Secondly, a trademark registry office should be introduced in each divisional city to scrutinise the trademark-related matters swiftly and to assist in the industrial development.
Thirdly, the online trademark application system can be introduced to expedite the procedure of trademark registration due to the shortage of trademark registry offices.
Fourthly, the number of officials and employees at the relevant offices should be increased because the number of applications for trademark registration is increasing every year.
Fifthly, the officials at the trademark registration centres should be well-trained having sufficient knowledge of necessary provisions of laws, notably of the Trademark Act, 2009, along with international agreements (Paris Convention and TRIPS Agreement) as regards trademark protection.
Sixthly, Trademark Protection Courts in the divisional cities should be introduced in order to expedite disposal of suits regarding trademark infringements.

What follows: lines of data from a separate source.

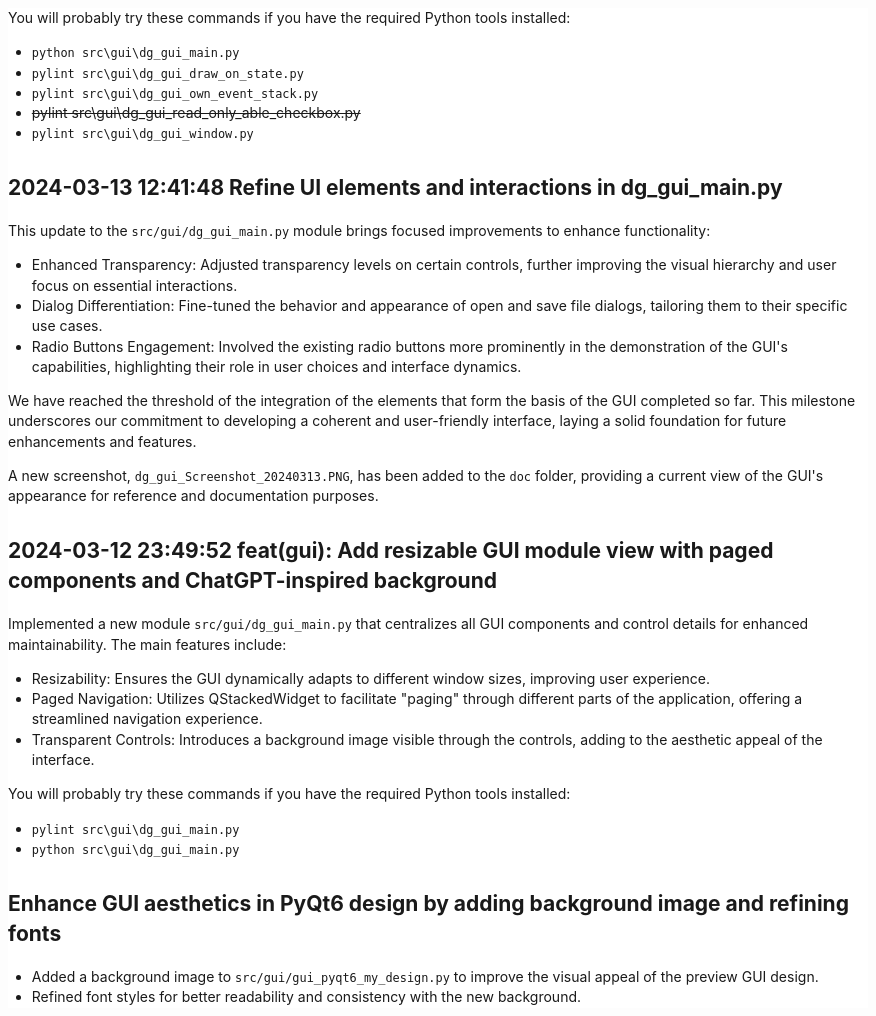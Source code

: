 You will probably try these commands if you have the required Python tools installed:

- `python src\gui\dg_gui_main.py`
- `pylint src\gui\dg_gui_draw_on_state.py`
- `pylint src\gui\dg_gui_own_event_stack.py`
- ~~pylint src\gui\dg_gui_read_only_able_checkbox.py~~
- `pylint src\gui\dg_gui_window.py`

## 2024-03-13 12:41:48 Refine UI elements and interactions in dg_gui_main.py

This update to the `src/gui/dg_gui_main.py` module brings focused improvements
to enhance functionality:

- Enhanced Transparency: Adjusted transparency levels on certain controls, further improving
the visual hierarchy and user focus on essential interactions.
- Dialog Differentiation: Fine-tuned the behavior and appearance of open and save file dialogs,
tailoring them to their specific use cases.
- Radio Buttons Engagement: Involved the existing radio buttons more prominently in the demonstration
of the GUI's capabilities, highlighting their role in user choices and interface dynamics.

We have reached the threshold of the integration of the elements that form the basis
of the GUI completed so far.
This milestone underscores our commitment to developing a coherent and user-friendly interface,
laying a solid foundation for future enhancements and features.

A new screenshot, `dg_gui_Screenshot_20240313.PNG`, has been added to the `doc` folder,
providing a current view of the GUI's appearance for reference and documentation purposes.

## 2024-03-12 23:49:52 feat(gui): Add resizable GUI module view with paged components and ChatGPT-inspired background

Implemented a new module `src/gui/dg_gui_main.py` that centralizes all GUI components
and control details for enhanced maintainability. The main features include:

- Resizability: Ensures the GUI dynamically adapts to different window sizes,
improving user experience.
- Paged Navigation: Utilizes QStackedWidget to facilitate "paging" through
different parts of the application, offering a streamlined navigation experience.
- Transparent Controls: Introduces a background image visible through the controls,
adding to the aesthetic appeal of the interface.

You will probably try these commands if you have the required Python tools installed:

- `pylint src\gui\dg_gui_main.py`
- `python src\gui\dg_gui_main.py`

## Enhance GUI aesthetics in PyQt6 design by adding background image and refining fonts

- Added a background image to `src/gui/gui_pyqt6_my_design.py` to improve the visual
appeal of the preview GUI design.
- Refined font styles for better readability and consistency with the new background.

Besides, the government should take several steps which can make the trademark registration offices speedier and help them implement the present trademark laws effectively. Different forms of trademark, service mark, certification mark or collective mark should be updated to keep up with the digital-based times. Although the trademark laws contain adequate numbers of standard provisions to deal with these matters – such as protection of registered or unregistered marks, steps against infringement on and falsifications of them, due to lack of awareness of the people, administrative inefficiency, and age-old rules (Trademark Rules, 1963), it turns out to be tough to implement the present law (Trademark Act, 2009) and ensure exclusive protection for the trading community and manufacturers. By removing the existing problems, a better trademark protection scenario can be ensured in the country, which can attract entrepreneurs from home and abroad. We have strong reasons to be optimist over the fact that Bangladesh has every potential for becoming an industrially developed country in the near future.